Orit Halpern visits the blasted grounds of a Canadian gold-mine to understand how mines work as convergence points of speculation, engineering, information, and futures and derivatives trading.

In the Northern Quebec region of Abitibi lies the Malartic gold mine, the largest open-pit gold mine in Canada. Standing at the edge of this 4km-wide hole in the earth, one can envision what it might mean to inhabit another planet. For this is an inorganic environment—a place where Earth is being literally turned inside out. We may speak of the planet in terms of care, life, and love, but in reality almost all the Earth (beneath the very thin strata of topsoil upon which the biosphere rests) is violently antipathetic to carbon-based life forms. At sites like Malartic, metals and minerals meet with life-sustaining substances such as water and air to create acids and poisons destructive to the biological environment. Yet if the mine is a place where gold is brought up from ancient and deadly underworlds, it is also the inception point for a world of technical assemblages, profit, and various bets on the future. As such, mines are more than just holes in the earth. They are chokepoints of both the subsurface and the surface, and of the past and the future: a narrow aperture between below-ground matters forged millions of years prior and above-ground dynamics constitutive of present and future life.

Logistics

“Quebec is for mining what Switzerland is for banking … a free-trade zone,” the geo-engineer in charge of monitoring hydrology and environmental toxicity confided to me. There are many mines along the Canadian Shield, a vast expense that stretches across Canada up to the Arctic. Millions of years ago a glacier swept out the top levels of the earth, leaving minerals and metals exposed and ripe for picking. But the pickings are no longer quite so ripe. “There is no more easy mining on earth,” a geologist at the site, Dr. Mostafa Benzaazoua, informed me. All the metals and energy sources on Earth will be depleted, he predicted, by 2155, even if we account for improvements in technology. While heat used to be used in extraction, mining corporations today have turned to chemistry—for gold, to cyanide—to bind with the ore and remove it from the waste rock. But this leaves dangerous residues that must be managed carefully through toxic tailings ponds that themselves become sites of new forms of speculation. All of this must happen within the relatively short time concessions last, driving a 24/7 effort to derive more value from a site. Amid this convergence of capital, machinery, information, and materials, chemistry and logistics are formative of an alchemy—turning rocks into markets.[1]

Caterpillar trucks at Malartic Mine.

Caterpillar trucks at Malartic Mine. Garrett Lockhart

The mine extracts 55,000 tons of rock a day. This rock is moved, tested, and then separated into ore rock and waste rock. The rock with ore will go to a processing plant that will remove the gold, while the rest is immediately laid to rest in, according to mine employees, the 20km of tailing ponds that lie behind the installation. Vast machines, choreographed by Caterpillar software, lumber through the space carrying their rocks in perfect time. Each truck costs $3 million, each tire is 11 feet high and costs $42,000 to replace.

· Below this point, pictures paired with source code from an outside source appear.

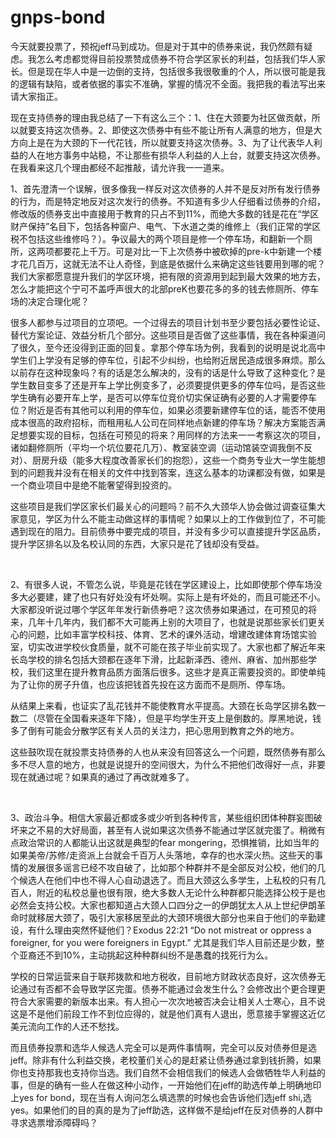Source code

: # gnps-bond

今天就要投票了，预祝jeff马到成功。但是对于其中的债券来说，我仍然颇有疑虑。我怎么考虑都觉得目前投票赞成债券不符合学区家长的利益，包括我们华人家长。但是现在华人中是一边倒的支持，包括很多我很敬重的个人，所以很可能是我的逻辑有缺陷，或者依据的事实不准确，掌握的情况不全面。我把我的看法写出来请大家指正。
 
 
现在支持债券的理由我总结了一下有这么三个：1、住在大颈要为社区做贡献，所以就要支持这次债券。2、即使这次债券中有些不能让所有人满意的地方，但是大方向上是在为大颈的下一代花钱，所以就要支持这次债券。3、为了让代表华人利益的人在地方事务中站稳，不让那些有损华人利益的人上台，就要支持这次债券。在我看来这几个理由都经不起推敲，请允许我一一道来。



1、首先澄清一个误解，很多像我一样反对这次债券的人并不是反对所有发行债券的行为，而是特定地反对这次发行的债券。不知道有多少人仔细看过债券的介绍，修改版的债券支出中直接用于教育的只占不到11%，而绝大多数的钱是花在“学区财产保持”名目下，包括各种窗户、电气、下水道之类的维修上（我们正常的学区税不包括这些维修吗？）。争议最大的两个项目是修一个停车场，和翻新一个厕所，这两项都要花上千万。可是对比一下上次债券中被砍掉的pre-k中新建一个楼才花几百万，这就无法不让人奇怪，到底是依据什么来确定这些钱要用到哪的呢？我们大家都愿意提升我们的学区环境，把有限的资源用到起到最大效果的地方去，怎么才能把这个宁可不盖呼声很大的北部preK也要花多的多的钱去修厕所、停车场的决定合理化呢？


很多人都参与过项目的立项吧。一个过得去的项目计划书至少要包括必要性论证、替代方案论证、效益分析几个部分。这些项目是否做了这些事情，我在各种渠道问了很久，至今还没得到正面的回复。拿那个停车场为例，我看到的说明是说北高中学生们上学没有足够的停车位，引起不少纠纷，也给附近居民造成很多麻烦。那么以前存在这种现象吗？有的话是怎么解决的，没有的话是什么导致了这种变化？是学生数目变多了还是开车上学比例变多了，必须要提供更多的停车位吗，是否这些学生确有必要开车上学，是否可以停车位竞价切实保证确有必要的人才需要停车位？附近是否有其他可以利用的停车位，如果必须要新建停车位的话，能否不使用成本很高的政府招标，而租用私人公司在同样地点新建的停车场？解决方案能否满足想要实现的目标，包括在可预见的将来？用同样的方法来一一考察这次的项目，诸如翻修厕所（平均一个坑位要花几万）、教室装空调（运动馆装空调我倒不反对）、厨房升级（能多大程度改善家长们的抱怨），这些一个商务专业大一学生能想到的问题我并没有在相关的文件中找到答案，连这么基本的功课都没有做，如果是一个商业项目中是绝不能奢望得到投资的。


这些项目是我们学区家长们最关心的问题吗？前不久大颈华人协会做过调查征集大家意见，学区为什么不能主动做这样的事情呢？如果以上的工作做到位了，不可能遇到现在的阻力。目前债券中要完成的项目，并没有多少可以直接提升学区品质，提升学区排名以及名校认同的东西，大家只是花了钱却没有受益。

 

2、有很多人说，不管怎么说，毕竟是花钱在学区建设上，比如即使那个停车场没多大必要建，建了也只有好处没有坏处啊。实际上是有坏处的，而且可能还不小。大家都没听说过哪个学区年年发行新债券吧？这次债券如果通过，在可预见的将来，几年十几年内，我们都不大可能再上别的大项目了，也就是说那些家长们更关心的问题，比如丰富学校科技、体育、艺术的课外活动，增建改建体育场馆实验室，切实改进学校伙食质量，就不可能在孩子毕业前实现了。大家也都了解近年来长岛学校的排名包括大颈都在逐年下滑，比起新泽西、德州、麻省、加州那些学校，我们这里在提升教育品质方面落后很多。这些才是真正需要投资的。即使单纯为了让你的房子升值，也应该把钱首先投在这方面而不是厕所、停车场。


从结果上来看，也证实了乱花钱并不能使教育水平提高。大颈在长岛学区排名数一数二（尽管在全国看来逐年下降），但是平均学生开支上是倒数的。厚黑地说，钱多了倒有可能会分散学区有关人员的关注力，把心思用到教育之外的地方。


这些鼓吹现在就投票支持债券的人也从来没有回答这么一个问题，既然债券有那么多不尽人意的地方，也就是说提升的空间很大，为什么不把他们改得好一点，非要现在就通过呢？如果真的通过了再改就难多了。

 

3、政治斗争。相信大家最近都或多或少听到各种传言，某些组织团体种群妄图破坏来之不易的大好局面，甚至有人说如果这次债券不能通过学区就完蛋了。稍微有点政治常识的人都能认出这就是典型的fear mongering，恐惧推销，比如当年的如果美帝/苏修/走资派上台就会千百万人头落地，幸存的也水深火热。这些天的事情的发展很多谣言已经不攻自破了，比如那个种群并不是全部反对公校，他们的几个候选人在他们中也不得人心自动退选了。而且大颈这么多学生，上私校的只有几百人，附近的私校总量也很有限，绝大多数人无论什么种群都只能选择公校于是也必然会支持公校。大家也都知道占大颈人口四分之一的伊朗犹太人从上世纪伊朗革命时就移居大颈了，吸引大家移居至此的大颈环境很大部分也来自于他们的辛勤建设，有什么理由突然怀疑他们？Exodus 22:21 “Do not mistreat or oppress a foreigner, for you were
foreigners in Egypt.” 尤其是我们华人目前还是少数，整个亚裔还不到10%，主动挑起这种种群纠纷不是愚蠢的找死行为么。


学校的日常运营来自于联邦拨款和地方税收，目前地方财政状态良好，这次债券无论通过有否都不会导致学区完蛋。债券不能通过会发生什么？会修改出个更合理更符合大家需要的新版本出来。有人担心一次次地被否决会让相关人士寒心，且不说这是不是他们前段工作不到位应得的，就是他们真有人退出，愿意接手掌握这近亿美元流向工作的人还不愁找。


而且债券投票和选华人候选人完全可以是两件事情啊，完全可以反对债券但是选jeff。除非有什么利益交换，老校董们关心的是赶紧让债券通过拿到钱折腾，如果你也支持那我也支持你当选。我们自然不会相信我们的候选人会做牺牲华人利益的事，但是的确有一些人在做这种小动作，一开始他们在jeff的助选传单上明确地印上yes for bond，现在当有人询问怎么填选票的时候也会告诉他们选jeff shi,选yes。如果他们的目的真的是为了jeff助选，这样做不是给jeff在反对债券的人群中寻求选票增添障碍吗？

The tires last eight hours of driving. The mine has a short life. It is anticipated to only last another 15 years (making its lifespan 27 years). With concessions expiring and ore running out, such time scales are paltry in comparison to the geological formations the mine has unearthed, and the vast new territory it has produced.

Tailing Ponds at the Malartic Mine.

Tailing Ponds at the Malartic Mine. Orit Halpern

To avoid immediately killing wildlife, water from the mine must be treated to raise its pH from 2-3 to 5-6. Here treated water is released into the boreal forest.

To avoid immediately killing wildlife, water from the mine must be treated to raise its pH from 2-3 to 5-6. Here treated water is released into the boreal forest. Orit Halpern

Derivation

The biosphere might be in trouble, but it seems we are hedging our bets. More than 90 percent of what is mined at Malartic and globally will be replaced underground into bank vaults. These standing reserves of unused gold will serve as a hedge bet against more volatile derivative and futures markets. This becomes a way of subverting or diverting the finitude of gold in the earth. Such mining practices mirror the logic through which gold historically has been used to hedge bets. Gold markets as of 2010 were among the largest debt-hedging markets in the world. It is estimated that the derivative markets are betting on more than ten times the annual new mine supply, and by now far more then official reserves. The markets exceed the reality of production exponentially, setting prices and making bets far into the future.[2]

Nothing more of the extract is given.